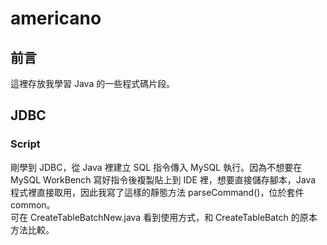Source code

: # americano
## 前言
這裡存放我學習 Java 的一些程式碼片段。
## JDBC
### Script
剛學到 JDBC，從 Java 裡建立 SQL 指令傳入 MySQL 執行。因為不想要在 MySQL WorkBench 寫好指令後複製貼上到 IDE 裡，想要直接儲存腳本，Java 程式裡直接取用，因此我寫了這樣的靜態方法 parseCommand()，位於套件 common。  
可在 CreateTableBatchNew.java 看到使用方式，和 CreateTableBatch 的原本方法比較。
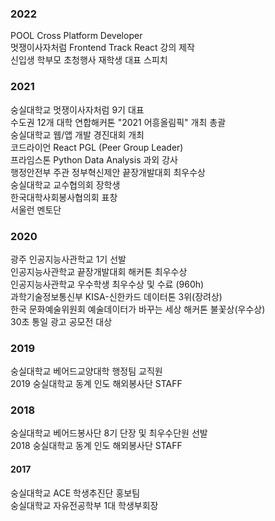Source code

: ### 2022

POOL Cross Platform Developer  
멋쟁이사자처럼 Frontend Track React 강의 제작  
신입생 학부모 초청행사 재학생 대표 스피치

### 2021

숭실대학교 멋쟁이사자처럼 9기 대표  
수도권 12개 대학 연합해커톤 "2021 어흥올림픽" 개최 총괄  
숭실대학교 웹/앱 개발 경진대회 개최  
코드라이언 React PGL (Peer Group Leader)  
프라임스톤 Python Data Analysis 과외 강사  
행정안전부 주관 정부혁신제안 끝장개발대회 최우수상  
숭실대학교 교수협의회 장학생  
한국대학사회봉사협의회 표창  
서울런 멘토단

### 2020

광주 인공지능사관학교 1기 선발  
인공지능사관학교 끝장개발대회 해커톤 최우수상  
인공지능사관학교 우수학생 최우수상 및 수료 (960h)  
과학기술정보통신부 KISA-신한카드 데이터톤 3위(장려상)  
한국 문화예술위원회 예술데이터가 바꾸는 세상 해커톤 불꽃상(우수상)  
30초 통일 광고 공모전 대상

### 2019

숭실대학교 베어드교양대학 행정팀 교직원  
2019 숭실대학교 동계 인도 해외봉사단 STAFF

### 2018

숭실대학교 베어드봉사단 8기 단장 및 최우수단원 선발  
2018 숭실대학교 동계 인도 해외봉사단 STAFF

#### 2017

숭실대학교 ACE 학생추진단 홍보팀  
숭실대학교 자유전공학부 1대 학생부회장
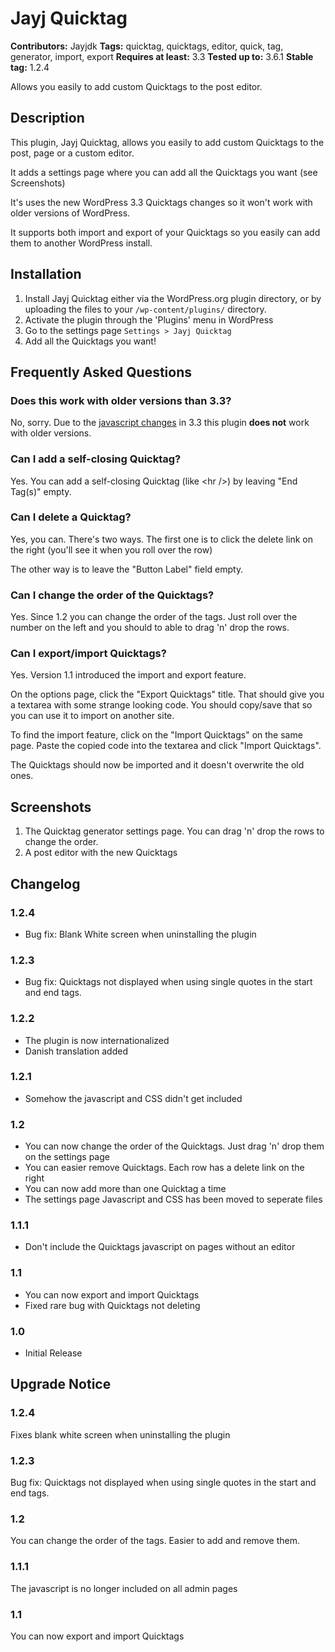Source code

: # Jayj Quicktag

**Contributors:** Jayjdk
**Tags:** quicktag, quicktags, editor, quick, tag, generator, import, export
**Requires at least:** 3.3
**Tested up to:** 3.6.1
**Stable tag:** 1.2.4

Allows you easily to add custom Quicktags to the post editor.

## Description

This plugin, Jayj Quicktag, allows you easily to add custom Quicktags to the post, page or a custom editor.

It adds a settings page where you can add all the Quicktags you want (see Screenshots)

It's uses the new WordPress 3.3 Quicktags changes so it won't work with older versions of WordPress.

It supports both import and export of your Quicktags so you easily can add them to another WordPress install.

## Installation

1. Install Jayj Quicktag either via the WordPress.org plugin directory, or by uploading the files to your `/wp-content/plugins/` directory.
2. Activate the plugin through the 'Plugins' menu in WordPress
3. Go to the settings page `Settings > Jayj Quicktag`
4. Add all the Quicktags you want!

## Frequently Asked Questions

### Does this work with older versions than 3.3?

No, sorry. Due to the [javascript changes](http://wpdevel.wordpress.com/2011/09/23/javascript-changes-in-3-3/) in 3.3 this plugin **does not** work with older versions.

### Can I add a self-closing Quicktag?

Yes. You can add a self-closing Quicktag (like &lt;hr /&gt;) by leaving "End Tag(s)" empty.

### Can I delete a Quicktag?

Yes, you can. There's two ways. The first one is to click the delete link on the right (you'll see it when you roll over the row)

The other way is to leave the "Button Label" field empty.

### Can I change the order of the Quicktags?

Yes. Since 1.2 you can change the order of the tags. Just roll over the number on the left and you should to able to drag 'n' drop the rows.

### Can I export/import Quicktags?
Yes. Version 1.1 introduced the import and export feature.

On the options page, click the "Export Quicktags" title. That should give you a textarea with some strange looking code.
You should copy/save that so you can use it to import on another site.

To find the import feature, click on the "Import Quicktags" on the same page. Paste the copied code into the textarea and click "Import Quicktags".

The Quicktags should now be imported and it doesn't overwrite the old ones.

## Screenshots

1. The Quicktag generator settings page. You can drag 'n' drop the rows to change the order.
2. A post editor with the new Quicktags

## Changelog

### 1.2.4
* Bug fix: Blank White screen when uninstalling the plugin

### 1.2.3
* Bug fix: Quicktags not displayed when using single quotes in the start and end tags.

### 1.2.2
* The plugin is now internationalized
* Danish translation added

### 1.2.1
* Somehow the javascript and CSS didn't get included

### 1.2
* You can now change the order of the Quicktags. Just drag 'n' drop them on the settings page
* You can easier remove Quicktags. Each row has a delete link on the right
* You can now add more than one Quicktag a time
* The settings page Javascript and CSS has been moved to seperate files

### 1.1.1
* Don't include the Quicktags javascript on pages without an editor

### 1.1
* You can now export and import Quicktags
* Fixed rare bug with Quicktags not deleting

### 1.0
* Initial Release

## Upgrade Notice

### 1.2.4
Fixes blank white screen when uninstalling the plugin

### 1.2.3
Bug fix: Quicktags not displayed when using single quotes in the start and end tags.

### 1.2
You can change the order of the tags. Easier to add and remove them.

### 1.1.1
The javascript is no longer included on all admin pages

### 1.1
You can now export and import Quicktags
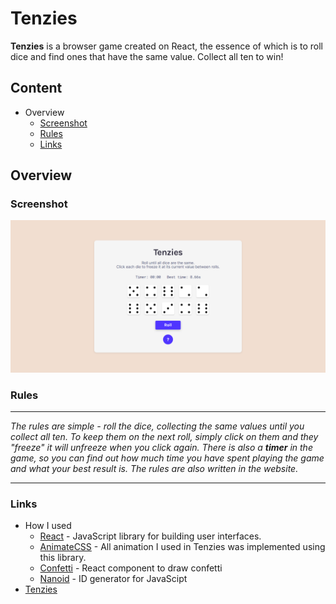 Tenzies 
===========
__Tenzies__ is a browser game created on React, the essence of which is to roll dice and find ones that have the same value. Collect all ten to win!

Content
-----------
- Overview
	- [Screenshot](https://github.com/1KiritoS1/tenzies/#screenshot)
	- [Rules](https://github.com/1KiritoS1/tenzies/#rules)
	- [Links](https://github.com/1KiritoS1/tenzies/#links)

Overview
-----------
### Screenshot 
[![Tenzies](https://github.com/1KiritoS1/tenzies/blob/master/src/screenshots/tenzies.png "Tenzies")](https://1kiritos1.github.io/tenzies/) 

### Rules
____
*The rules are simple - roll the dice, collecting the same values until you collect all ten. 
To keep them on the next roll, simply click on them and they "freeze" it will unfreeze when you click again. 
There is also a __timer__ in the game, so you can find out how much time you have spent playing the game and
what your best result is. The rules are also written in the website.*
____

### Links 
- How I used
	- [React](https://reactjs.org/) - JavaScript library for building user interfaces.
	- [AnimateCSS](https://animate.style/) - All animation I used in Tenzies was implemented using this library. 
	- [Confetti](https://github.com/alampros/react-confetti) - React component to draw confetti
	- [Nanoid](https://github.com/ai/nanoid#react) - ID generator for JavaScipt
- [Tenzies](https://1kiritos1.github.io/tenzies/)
####################
What the exercise asks - Only the lines from the one holding "to seperate files" to the last line of the entries above should be printed, exactly as they appear and with no pictures.

Written response -
* The settings page Javascript and CSS has been moved to seperate files

### 1.1.1
* Don't include the Quicktags javascript on pages without an editor

### 1.1
* You can now export and import Quicktags
* Fixed rare bug with Quicktags not deleting

### 1.0
* Initial Release

## Upgrade Notice

### 1.2.4
Fixes blank white screen when uninstalling the plugin

### 1.2.3
Bug fix: Quicktags not displayed when using single quotes in the start and end tags.

### 1.2
You can change the order of the tags. Easier to add and remove them.

### 1.1.1
The javascript is no longer included on all admin pages

### 1.1
You can now export and import Quicktags
 Tenzies 
===========
__Tenzies__ is a browser game created on React, the essence of which is to roll dice and find ones that have the same value. Collect all ten to win!

Content
-----------
- Overview
	- [Screenshot](https://github.com/1KiritoS1/tenzies/#screenshot)
	- [Rules](https://github.com/1KiritoS1/tenzies/#rules)
	- [Links](https://github.com/1KiritoS1/tenzies/#links)

Overview
-----------
### Screenshot 
[![Tenzies](https://github.com/1KiritoS1/tenzies/blob/master/src/screenshots/tenzies.png "Tenzies")](https://1kiritos1.github.io/tenzies/) 

### Rules
____
*The rules are simple - roll the dice, collecting the same values until you collect all ten. 
To keep them on the next roll, simply click on them and they "freeze" it will unfreeze when you click again. 
There is also a __timer__ in the game, so you can find out how much time you have spent playing the game and
what your best result is. The rules are also written in the website.*
____

### Links 
- How I used
	- [React](https://reactjs.org/) - JavaScript library for building user interfaces.
	- [AnimateCSS](https://animate.style/) - All animation I used in Tenzies was implemented using this library. 
	- [Confetti](https://github.com/alampros/react-confetti) - React component to draw confetti
	- [Nanoid](https://github.com/ai/nanoid#react) - ID generator for JavaScipt
- [Tenzies](https://1kiritos1.github.io/tenzies/)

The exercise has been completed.